As we celebrate the 100th anniversary of International Women’s Day this week, it is important opportunity to recognize that women globally have made significant gains. And it is also time to strive for even more.
I feel tremendously fortunate to have met so many inspiring Pakistani women in my visits to villages and cities all around Pakistan. Whether it was women farmers eager to experiment with planting or Lady Health Workers who explained their efforts to bring care to rural populations, I have seen in Pakistan’s women tremendous talent, compassion, and perseverance.
Despite the progress, vast inequalities persist. The potential of women to contribute to economic growth and prosperity, social progress, peace, and good governance is still untapped in too many places. Gender-based violence destroys the lives of individual girls and women, families, and communities in Pakistan, as it also robs the world of urgently needed talent. If we are to build a more peaceful, prosperous, and just world, we cannot leave half the population behind.
This week, as the world marks International Women’s Day, there was a particularly important symbol of the opportunity for further progress for Pakistan’s women. First Lady Michelle Obama and Secretary of State Hillary Clinton led a celebration in Washington, D.C. to announce the International Women of Courage Awards to 10 honorees from around the globe. One of those is a brave and pioneering Pakistani women is Ghulam Sughra from Sindh Province. I am so proud to see Pakistan honored in this very visible way.
As a young girl, Sughra overcame discrimination in her village to become the first female high school graduate and the first teacher at the first local school for girls. She then created the Marvi Rural Development Organization, a non-governmental organization focused on creating community savings funds and raising awareness of education, health, human rights, and social development issues. While originally focused in her home village, Ghulam has expanded her work to the rural areas of Sindh, Punjab, and Baluchistan provinces.
Ghulam and the other Women of Courage honorees represent women all over the world who work every day against corruption and injustice, and who fight for human rights, good governance, and economic opportunity. They are agents of change. Overcoming poverty, discrimination, and violence, they champion the rights of women and girls, and serve as an inspiration to us all.
Pakistan can boast of a rich history of female leaders who dramatize the power of women to change history for the better, including Fatimah Jinnah and Benazir Bhutto. Islamic principles hold a deep respect for a woman’s place in society.
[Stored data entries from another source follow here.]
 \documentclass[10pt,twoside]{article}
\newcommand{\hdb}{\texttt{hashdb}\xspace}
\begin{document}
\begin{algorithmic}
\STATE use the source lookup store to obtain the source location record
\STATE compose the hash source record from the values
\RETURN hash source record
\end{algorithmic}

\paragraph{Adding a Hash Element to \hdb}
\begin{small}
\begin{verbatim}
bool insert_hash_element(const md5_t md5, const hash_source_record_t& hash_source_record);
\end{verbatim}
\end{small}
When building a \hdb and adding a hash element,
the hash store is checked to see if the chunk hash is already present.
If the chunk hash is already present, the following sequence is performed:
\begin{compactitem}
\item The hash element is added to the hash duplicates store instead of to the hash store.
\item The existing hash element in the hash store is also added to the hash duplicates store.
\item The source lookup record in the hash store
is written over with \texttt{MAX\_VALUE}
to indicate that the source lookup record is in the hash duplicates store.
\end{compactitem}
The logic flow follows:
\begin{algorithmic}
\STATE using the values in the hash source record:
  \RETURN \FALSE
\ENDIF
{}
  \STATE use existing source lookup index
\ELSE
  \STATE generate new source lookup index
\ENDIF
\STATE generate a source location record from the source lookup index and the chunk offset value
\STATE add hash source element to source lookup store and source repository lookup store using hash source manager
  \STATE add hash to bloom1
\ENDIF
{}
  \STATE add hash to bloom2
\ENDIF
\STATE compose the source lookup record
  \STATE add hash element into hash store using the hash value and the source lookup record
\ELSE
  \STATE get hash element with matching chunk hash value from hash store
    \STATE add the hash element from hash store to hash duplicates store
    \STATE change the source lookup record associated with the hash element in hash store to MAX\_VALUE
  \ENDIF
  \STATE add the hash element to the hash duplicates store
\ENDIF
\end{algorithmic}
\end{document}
The Holy Quran highlights many important women, such as the Prophet’s wife, and names a chapter after a woman (Mary, mother of Jesus). Islam provides special rights for women and bestows special blessings on mothers, according to the Prophet’s sunnah.
When women make progress, countries make progress. A mountain of research shows that investments in women directly alleviate poverty and increase prosperity. The most effective development investment is the education of a girl. Educating a girl offers enormous positive consequences for her future, her family’s future, and her nation’s future.
That is why it is so important for Pakistan, like other countries, to nurture the talents, aspirations, and leadership of all its women. Today we celebrate the contributions of women in Pakistan and around the world. Everywhere they are making a difference. Many, like Ghulam Sughra, do so with great courage and often at great personal risk. All of them are changing our world for the better.
Dr. Marilyn Wyatt is the wife of U.S. Ambassador Cameron Munter and works for the United States Agency for International Development in Pakistan.